╭──

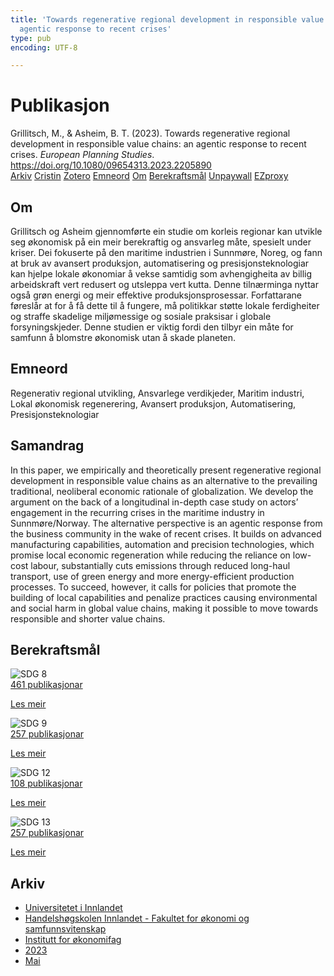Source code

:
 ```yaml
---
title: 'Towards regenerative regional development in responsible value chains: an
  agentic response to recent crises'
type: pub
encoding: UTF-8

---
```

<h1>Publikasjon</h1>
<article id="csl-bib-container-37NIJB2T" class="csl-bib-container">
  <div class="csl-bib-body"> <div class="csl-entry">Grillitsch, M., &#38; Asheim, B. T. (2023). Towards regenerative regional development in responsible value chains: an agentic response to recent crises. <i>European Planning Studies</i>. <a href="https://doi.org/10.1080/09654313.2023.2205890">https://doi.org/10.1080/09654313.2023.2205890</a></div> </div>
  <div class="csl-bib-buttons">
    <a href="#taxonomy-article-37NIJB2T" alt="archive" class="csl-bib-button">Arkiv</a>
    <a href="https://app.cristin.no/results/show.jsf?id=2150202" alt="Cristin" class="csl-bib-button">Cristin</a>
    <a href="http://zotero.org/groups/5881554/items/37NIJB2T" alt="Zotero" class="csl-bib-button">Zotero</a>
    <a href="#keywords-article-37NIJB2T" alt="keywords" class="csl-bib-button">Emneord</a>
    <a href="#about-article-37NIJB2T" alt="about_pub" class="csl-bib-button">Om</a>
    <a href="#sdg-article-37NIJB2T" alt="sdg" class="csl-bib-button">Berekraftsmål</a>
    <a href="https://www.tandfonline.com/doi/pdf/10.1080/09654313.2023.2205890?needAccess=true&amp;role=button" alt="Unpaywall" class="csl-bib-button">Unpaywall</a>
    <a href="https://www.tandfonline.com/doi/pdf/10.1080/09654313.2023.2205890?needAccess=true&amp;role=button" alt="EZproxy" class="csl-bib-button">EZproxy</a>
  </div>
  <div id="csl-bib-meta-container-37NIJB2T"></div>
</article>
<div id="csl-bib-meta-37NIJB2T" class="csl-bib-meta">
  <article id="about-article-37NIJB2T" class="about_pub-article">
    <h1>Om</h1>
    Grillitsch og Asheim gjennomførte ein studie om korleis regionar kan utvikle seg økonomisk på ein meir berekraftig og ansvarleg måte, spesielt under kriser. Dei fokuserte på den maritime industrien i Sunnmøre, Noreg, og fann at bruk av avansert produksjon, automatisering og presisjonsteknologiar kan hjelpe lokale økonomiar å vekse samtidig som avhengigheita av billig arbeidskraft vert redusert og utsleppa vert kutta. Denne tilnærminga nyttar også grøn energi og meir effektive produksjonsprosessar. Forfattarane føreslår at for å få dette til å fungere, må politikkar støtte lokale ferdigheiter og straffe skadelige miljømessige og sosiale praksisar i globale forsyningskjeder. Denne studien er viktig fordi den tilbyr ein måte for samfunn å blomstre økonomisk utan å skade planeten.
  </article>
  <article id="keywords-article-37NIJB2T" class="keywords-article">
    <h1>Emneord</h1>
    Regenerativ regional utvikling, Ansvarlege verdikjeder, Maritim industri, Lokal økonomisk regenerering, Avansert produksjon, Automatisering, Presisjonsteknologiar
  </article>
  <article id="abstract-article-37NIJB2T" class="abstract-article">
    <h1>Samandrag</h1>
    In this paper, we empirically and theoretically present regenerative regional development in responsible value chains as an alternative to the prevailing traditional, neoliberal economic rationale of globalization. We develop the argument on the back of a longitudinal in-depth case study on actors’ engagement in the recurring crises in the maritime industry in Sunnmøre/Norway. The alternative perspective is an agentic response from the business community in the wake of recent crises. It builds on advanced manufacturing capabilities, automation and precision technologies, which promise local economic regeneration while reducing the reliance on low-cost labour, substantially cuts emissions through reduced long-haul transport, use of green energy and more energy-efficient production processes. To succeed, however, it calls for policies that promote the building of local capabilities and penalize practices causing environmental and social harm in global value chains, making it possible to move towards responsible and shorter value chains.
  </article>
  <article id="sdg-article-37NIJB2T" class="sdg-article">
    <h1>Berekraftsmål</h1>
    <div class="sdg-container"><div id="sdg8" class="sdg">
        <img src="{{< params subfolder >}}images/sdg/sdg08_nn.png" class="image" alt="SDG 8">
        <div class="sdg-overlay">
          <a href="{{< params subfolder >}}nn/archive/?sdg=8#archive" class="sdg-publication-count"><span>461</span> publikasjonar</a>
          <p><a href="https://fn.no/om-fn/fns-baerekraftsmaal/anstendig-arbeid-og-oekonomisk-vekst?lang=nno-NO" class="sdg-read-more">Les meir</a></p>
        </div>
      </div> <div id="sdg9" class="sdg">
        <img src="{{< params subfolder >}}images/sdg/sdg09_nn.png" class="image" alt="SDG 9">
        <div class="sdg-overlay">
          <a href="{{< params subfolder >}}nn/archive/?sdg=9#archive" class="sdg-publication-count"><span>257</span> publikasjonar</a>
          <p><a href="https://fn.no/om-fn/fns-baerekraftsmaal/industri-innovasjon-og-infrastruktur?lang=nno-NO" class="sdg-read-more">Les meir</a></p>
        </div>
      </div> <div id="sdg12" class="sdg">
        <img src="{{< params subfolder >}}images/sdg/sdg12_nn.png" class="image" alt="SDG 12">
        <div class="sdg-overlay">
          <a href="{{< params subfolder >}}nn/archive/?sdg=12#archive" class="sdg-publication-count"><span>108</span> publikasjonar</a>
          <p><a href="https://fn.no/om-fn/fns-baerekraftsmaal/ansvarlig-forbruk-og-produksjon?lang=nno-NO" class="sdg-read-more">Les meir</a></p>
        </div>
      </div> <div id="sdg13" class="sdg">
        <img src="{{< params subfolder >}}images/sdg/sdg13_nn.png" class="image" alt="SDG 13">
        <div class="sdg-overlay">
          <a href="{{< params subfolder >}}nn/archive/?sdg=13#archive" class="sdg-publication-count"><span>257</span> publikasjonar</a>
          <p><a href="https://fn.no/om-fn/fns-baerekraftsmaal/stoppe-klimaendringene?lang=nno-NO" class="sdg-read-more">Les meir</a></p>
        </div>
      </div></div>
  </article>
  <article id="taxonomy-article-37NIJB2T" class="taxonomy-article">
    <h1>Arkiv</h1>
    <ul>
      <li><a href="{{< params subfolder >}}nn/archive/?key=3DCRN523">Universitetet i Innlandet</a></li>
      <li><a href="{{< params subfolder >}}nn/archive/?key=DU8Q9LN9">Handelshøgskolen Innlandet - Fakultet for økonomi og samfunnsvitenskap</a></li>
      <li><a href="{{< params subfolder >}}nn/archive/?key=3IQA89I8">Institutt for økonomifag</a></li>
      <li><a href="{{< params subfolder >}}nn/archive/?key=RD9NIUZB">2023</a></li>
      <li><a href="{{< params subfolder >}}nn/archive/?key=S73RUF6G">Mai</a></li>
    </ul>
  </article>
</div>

╰──

__Task statement__.
Search the data for the string "taxonomy" and copy every line where it appears.

__Result for this exercise__.
    <a href="#taxonomy-article-37NIJB2T" alt="archive" class="csl-bib-button">Arkiv</a>
  <article id="taxonomy-article-37NIJB2T" class="taxonomy-article">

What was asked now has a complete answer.